Repository files navigation

=======================================================================
 Moved!
=======================================================================

 This repository has moved to a new home under the VuFind project.
 Find the new repository here:

   https://github.com/demiankatz/vufind-browse-handler

=======================================================================




       Care and feeding of the NLA Solr browse request handler

			     Mark Triggs

	       The National Library of Australia, 2009


0.  Background

 This Solr plugin was developed to support the browse functionality of
 the National Library of Australia's Catalogue
 (http://catalogue.nla.gov.au).  Please read the LICENSE file that
 accompanies this file for details regarding the distribution of this
 software.



1.  Compiling it

 You'll need Ant to get everything compiled:

  ant jars -Dsolr.war=/path/to/my/webapps/solr.war

 should give you the two required jar files:

   browse-handler.jar
   browse-indexing.jar

  

2.  Creating your browse indexes

 2.1.  Index your authority data

  This step creates a Lucene index of the "see also" and "use
  instead" linkages from the authority data.  Note that if you're using VuFind
  you can stil this step because VuFind has its own authority index we use
  instead.

    java -cp browse-indexing.jar IndexAuth /path/to/a/dump/of/your/authority-data.mrc authority-index


 2.2.  Create lists of headings for browsing.

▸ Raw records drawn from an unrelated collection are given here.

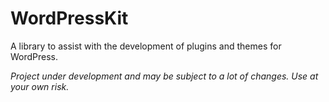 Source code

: # WordPressKit
A library to assist with the development of plugins and themes for WordPress.

*Project under development and may be subject to a lot of changes. Use at your own risk.*


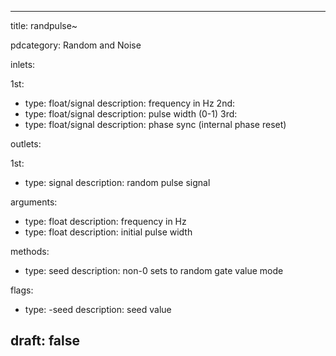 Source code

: --- 


title: randpulse~

pdcategory: Random and Noise

inlets:

  1st:
  - type: float/signal
    description: frequency in Hz
  2nd:
  - type: float/signal
    description: pulse width (0-1)
  3rd:
  - type: float/signal
    description: phase sync (internal phase reset)

outlets:

  1st:
  - type: signal
    description: random pulse signal

arguments:
  - type: float
    description: frequency in Hz
  - type: float
    description: initial pulse width

methods:
  - type: seed <float>
    description:  non-0 sets to random gate value mode

flags:
  - type: -seed <float>
    description: seed value

draft: false
--- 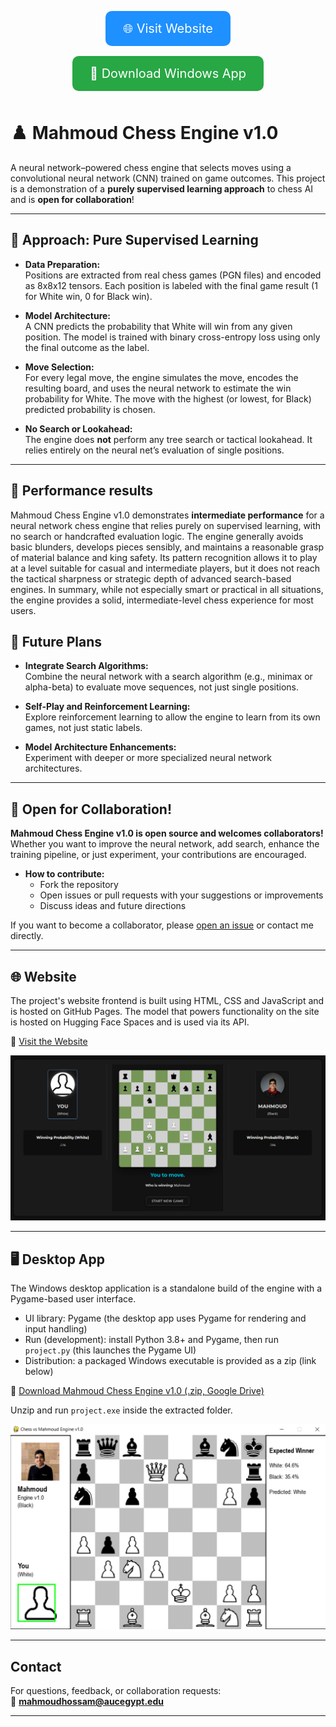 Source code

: <p align="center">
  <a href="https://mahmoudhossamws.github.io/Mahmoud_Chess_Engine_Web/" target="_blank" rel="noopener" style="text-decoration:none;">
    <span style="display:inline-block;padding:16px 28px;font-size:20px;border-radius:10px;margin:8px;color:#fff;background:#1e90ff;">🌐 Visit Website</span>
  </a>
  <a href="https://drive.google.com/file/d/17PBX1-uNQafle0HKlBocnyvw1g0re3ry/view?usp=sharing" target="_blank" rel="noopener" style="text-decoration:none;">
    <span style="display:inline-block;padding:16px 28px;font-size:20px;border-radius:10px;margin:8px;color:#fff;background:#28a745;">💾 Download Windows App</span>
  </a>
</p>

# ♟️ Mahmoud Chess Engine v1.0

A neural network–powered chess engine that selects moves using a convolutional neural network (CNN) trained on game outcomes. This project is a demonstration of a **purely supervised learning approach** to chess AI and is **open for collaboration**!

---

## 🧠 Approach: Pure Supervised Learning

- **Data Preparation:**  
  Positions are extracted from real chess games (PGN files) and encoded as 8x8x12 tensors. Each position is labeled with the final game result (1 for White win, 0 for Black win).

- **Model Architecture:**  
  A CNN predicts the probability that White will win from any given position. The model is trained with binary cross-entropy loss using only the final outcome as the label.

- **Move Selection:**  
  For every legal move, the engine simulates the move, encodes the resulting board, and uses the neural network to estimate the win probability for White. The move with the highest (or lowest, for Black) predicted probability is chosen.

- **No Search or Lookahead:**  
  The engine does **not** perform any tree search or tactical lookahead. It relies entirely on the neural net’s evaluation of single positions.

---

## 🤖 Performance results

Mahmoud Chess Engine v1.0 demonstrates **intermediate performance** for a neural network chess engine that relies purely on supervised learning, with no search or handcrafted evaluation logic. The engine generally avoids basic blunders, develops pieces sensibly, and maintains a reasonable grasp of material balance and king safety. Its pattern recognition allows it to play at a level suitable for casual and intermediate players, but it does not reach the tactical sharpness or strategic depth of advanced search-based engines. In summary, while not especially smart or practical in all situations, the engine provides a solid, intermediate-level chess experience for most users.


## 🔭 Future Plans

- **Integrate Search Algorithms:**  
  Combine the neural network with a search algorithm (e.g., minimax or alpha-beta) to evaluate move sequences, not just single positions.

- **Self-Play and Reinforcement Learning:**  
  Explore reinforcement learning to allow the engine to learn from its own games, not just static labels.

- **Model Architecture Enhancements:**  
  Experiment with deeper or more specialized neural network architectures.

---

## 🤝 Open for Collaboration!

**Mahmoud Chess Engine v1.0 is open source and welcomes collaborators!**  
Whether you want to improve the neural network, add search, enhance the training pipeline, or just experiment, your contributions are encouraged.

- **How to contribute:**  
  - Fork the repository
  - Open issues or pull requests with your suggestions or improvements
  - Discuss ideas and future directions

If you want to become a collaborator, please [open an issue](https://github.com/mahmoudhossamws/Mahmoud-Chess-engine/issues) or contact me directly.

---

## 🌐 Website

The project's website frontend is built using HTML, CSS and JavaScript and is hosted on GitHub Pages. The model that powers functionality on the site is hosted on Hugging Face Spaces and is used via its API.

🔗 [Visit the Website](https://mahmoudhossamws.github.io/Mahmoud_Chess_Engine_Web/)


![Web Screenshot](Web_Screenshot.PNG)

---

## 🖥️ Desktop App

The Windows desktop application is a standalone build of the engine with a Pygame-based user interface.

- UI library: Pygame (the desktop app uses Pygame for rendering and input handling)
- Run (development): install Python 3.8+ and Pygame, then run `project.py` (this launches the Pygame UI)
- Distribution: a packaged Windows executable is provided as a zip (link below)

🔗 [Download Mahmoud Chess Engine v1.0 (.zip, Google Drive)](https://drive.google.com/file/d/17PBX1-uNQafle0HKlBocnyvw1g0re3ry/view?usp=sharing)

Unzip and run `project.exe` inside the extracted folder.

![Interface](screenshot.PNG)

---

##  Contact

For questions, feedback, or collaboration requests:  
📧 **mahmoudhossam@aucegypt.edu**

---

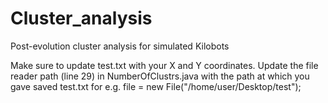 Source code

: # Cluster_analysis
Post-evolution cluster analysis for simulated Kilobots

Make sure to update test.txt with your X and Y coordinates.
Update the file reader path (line 29) in NumberOfClustrs.java with the path at which you gave saved test.txt
for e.g. file = new File("/home/user/Desktop/test");
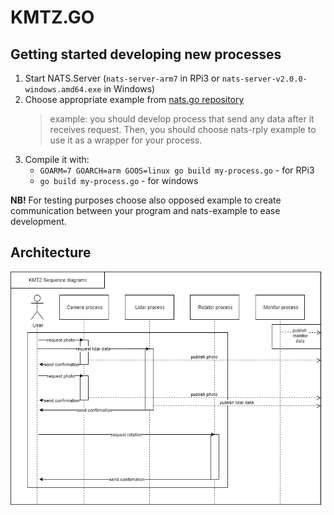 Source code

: # KMTZ.GO
## Getting started developing new processes
1. Start NATS.Server (`nats-server-arm7` in RPi3 or `nats-server-v2.0.0-windows.amd64.exe` in Windows)
2. Choose appropriate example from [nats.go repository](https://github.com/nats-io/nats.go/tree/master/examples)
    > example: you should develop process that send any data after it receives request. Then, you should choose nats-rply example to use it as a wrapper for your process.
3. Compile it with:
    * `GOARM=7 GOARCH=arm GOOS=linux go build my-process.go` - for RPi3
    * `go build my-process.go` - for windows 
    
**NB!** For testing purposes choose also opposed example to create communication between your program and nats-example to ease development.

## Architecture
![architecture](architecture.png)
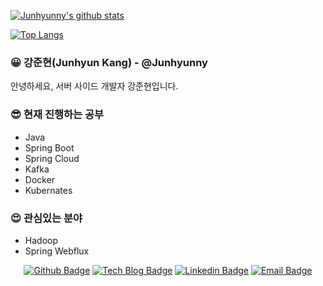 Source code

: 
[![Junhyunny's github stats](https://github-readme-stats.vercel.app/api?username=Junhyunny)](https://github.com/Junhyunny)

[![Top Langs](https://github-readme-stats.vercel.app/api/top-langs/?username=Junhyunny&hide=Jupyter%20Notebook&layout=compact)](https://github.com/anuraghazra/github-readme-stats)

### 😀 강준현(Junhyun Kang) - @Junhyunny
안녕하세요, 서버 사이드 개발자 강준현입니다.

### 😎 현재 진행하는 공부
- Java
- Spring Boot
- Spring Cloud
- Kafka
- Docker
- Kubernates

### 😍 관심있는 분야
- Hadoop
- Spring Webflux

<div align=center>
    
[![Github Badge](http://img.shields.io/badge/-Github-black?style=flat-square&logo=github&link=https://github.com/dydtjr1128/)](https://github.com/Junhyunny/) 
[![Tech Blog Badge](http://img.shields.io/badge/-Tech%20blog-black?style=flat-square&logo=github&link=https://dydtjr1128.github.io/)](https://junhyunny.github.io/)
[![Linkedin Badge](https://img.shields.io/badge/-LinkedIn-blue?style=flat-square&logo=Linkedin&logoColor=white&link=https://www.linkedin.com/in/%EC%A4%80%ED%98%84-%EA%B0%95-32b972201/)](https://www.linkedin.com/in/%EC%A4%80%ED%98%84-%EA%B0%95-32b972201/) 
[![Email Badge](https://img.shields.io/badge/-Email-6BEC62?style=flat-square&logo=e-mail&logoColor=white&link=mailto:kang3966@naver.com)](mailto:kang3966@naver.com)

</div>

  Now we produce a list of the headings we want to browse over.  We want to browse on:

    * Any term that appears in a particular index of our bib data (e.g. subject-browse)

    * Any non-preferred term from our authority index whose preferred
      form is linked to from our bib data (i.e. appears in the above index).

  The PrintBrowseHeadings class does this: grabs headings from these
  sources, produces a sort key for each heading and prints out a big
  file with lines of the form:

    <Sort key>^A<Heading>

  Running it:

    java -cp browse-indexing.jar PrintBrowseHeadings /path/to/your/bib/data/index subject-browse authority.index subjects.tmp
    java -cp browse-indexing.jar PrintBrowseHeadings /path/to/your/bib/data/index author-browse authority.index names.tmp

  By default this assumes you're using my default field names in your authority index, which are:

    * preferred (1xx)
    * insteadOf (4xx)

  If you're not, you can provide the field names using Java system properties
  on the above command lines.  For example, VuFind uses:

    -Dfield.preferred=heading -Dfield.insteadof=use_for


  Next we just need to remove any duplicates.  I do this using the GNU
  sort program from the command-line because it's amazingly fast even on
  big files:

    sort -T /var/tmp -u --field-separator=$'\1' -k1 subjects.tmp -o sorted-subjects.tmp
    sort -T /var/tmp -u --field-separator=$'\1' -k1 names.tmp -o sorted-names.tmp



 2.3.  Creating the SQLite DB

  The last step is to load all the headings into an SQLite database
  (which acts as the browse index, effectively).  CreateBrowseSQLite
  does this:

    java -cp browse-indexing.jar CreateBrowseSQLite sorted-names.tmp namesbrowse.db
    java -cp browse-indexing.jar CreateBrowseSQLite sorted-subjects.tmp subjectsbrowse.db


  And that's the indexing process.  At the end of this you should have
  one SQLite database per browse type, and an index of your authority
  data.  Everything else is disposable!




3.  Configuring Solr

 3.1.  Jar files

  Now that we've got our indexes built, we just need to configure the
  Browse request handler to use them.  Start by copying the
  browse-handler to Solr's lib directory.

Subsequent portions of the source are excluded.